_DATA RECORDS_
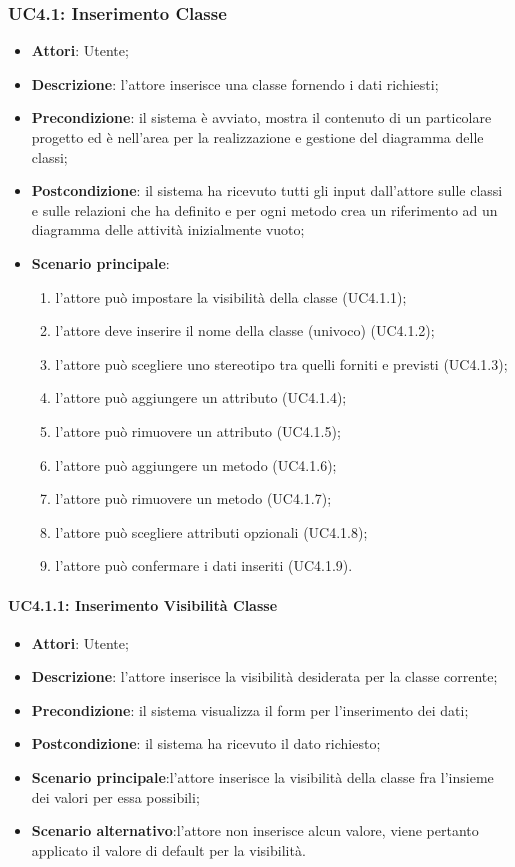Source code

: \subsubsection{UC4.1: Inserimento Classe}
\label{UC4.1}
\begin{itemize}
\item \textbf{Attori}: Utente;
\item \textbf{Descrizione}: l'attore inserisce una classe fornendo i dati richiesti;
\item \textbf{Precondizione}: il sistema è avviato, mostra il contenuto di un particolare progetto ed è nell'area per la realizzazione e gestione del diagramma delle classi;
\item \textbf{Postcondizione}: il sistema ha ricevuto tutti gli input dall'attore sulle classi e sulle relazioni che ha definito e per ogni metodo crea un riferimento ad un diagramma delle attività inizialmente vuoto;
\item \textbf{Scenario principale}:
	\begin{enumerate}
		\item l'attore può impostare la visibilità della classe (UC4.1.1);
		\item l'attore deve inserire il nome della classe (univoco) (UC4.1.2);
		\item l'attore può scegliere uno stereotipo tra quelli forniti e previsti (UC4.1.3);
		\item l'attore può aggiungere un attributo (UC4.1.4);
		\item l'attore può rimuovere un attributo (UC4.1.5);
		\item l'attore può aggiungere un metodo (UC4.1.6);
		\item l'attore può rimuovere un metodo (UC4.1.7);
		\item l'attore può scegliere attributi opzionali (UC4.1.8);
		\item l'attore può confermare i dati inseriti (UC4.1.9).
	\end{enumerate}
\end{itemize}

\paragraph{UC4.1.1: Inserimento Visibilità Classe}
\label{UC4.1.1}
\begin{itemize}
\item \textbf{Attori}: Utente;
\item \textbf{Descrizione}: l'attore inserisce la visibilità desiderata per la classe corrente;
\item \textbf{Precondizione}: il sistema visualizza il form per l'inserimento dei dati;
\item \textbf{Postcondizione}: il sistema ha ricevuto il dato richiesto;
\item \textbf{Scenario principale}:l'attore inserisce la visibilità della classe fra l'insieme dei valori per essa possibili;
\item \textbf{Scenario alternativo}:l'attore non inserisce alcun valore, viene pertanto applicato il valore di default per la visibilità.
\end{itemize}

_BRIEF_
Everything in the data except the pictures must be transcribed exactly.

_ANSWER TO THIS EXERCISE_
Source code

: \subsubsection{UC4.1: Inserimento Classe}
\label{UC4.1}
\begin{itemize}
\item \textbf{Attori}: Utente;
\item \textbf{Descrizione}: l'attore inserisce una classe fornendo i dati richiesti;
\item \textbf{Precondizione}: il sistema è avviato, mostra il contenuto di un particolare progetto ed è nell'area per la realizzazione e gestione del diagramma delle classi;
\item \textbf{Postcondizione}: il sistema ha ricevuto tutti gli input dall'attore sulle classi e sulle relazioni che ha definito e per ogni metodo crea un riferimento ad un diagramma delle attività inizialmente vuoto;
\item \textbf{Scenario principale}:
	\begin{enumerate}
		\item l'attore può impostare la visibilità della classe (UC4.1.1);
		\item l'attore deve inserire il nome della classe (univoco) (UC4.1.2);
		\item l'attore può scegliere uno stereotipo tra quelli forniti e previsti (UC4.1.3);
		\item l'attore può aggiungere un attributo (UC4.1.4);
		\item l'attore può rimuovere un attributo (UC4.1.5);
		\item l'attore può aggiungere un metodo (UC4.1.6);
		\item l'attore può rimuovere un metodo (UC4.1.7);
		\item l'attore può scegliere attributi opzionali (UC4.1.8);
		\item l'attore può confermare i dati inseriti (UC4.1.9).
	\end{enumerate}
\end{itemize}

\paragraph{UC4.1.1: Inserimento Visibilità Classe}
\label{UC4.1.1}
\begin{itemize}
\item \textbf{Attori}: Utente;
\item \textbf{Descrizione}: l'attore inserisce la visibilità desiderata per la classe corrente;
\item \textbf{Precondizione}: il sistema visualizza il form per l'inserimento dei dati;
\item \textbf{Postcondizione}: il sistema ha ricevuto il dato richiesto;
\item \textbf{Scenario principale}:l'attore inserisce la visibilità della classe fra l'insieme dei valori per essa possibili;
\item \textbf{Scenario alternativo}:l'attore non inserisce alcun valore, viene pertanto applicato il valore di default per la visibilità.
\end{itemize}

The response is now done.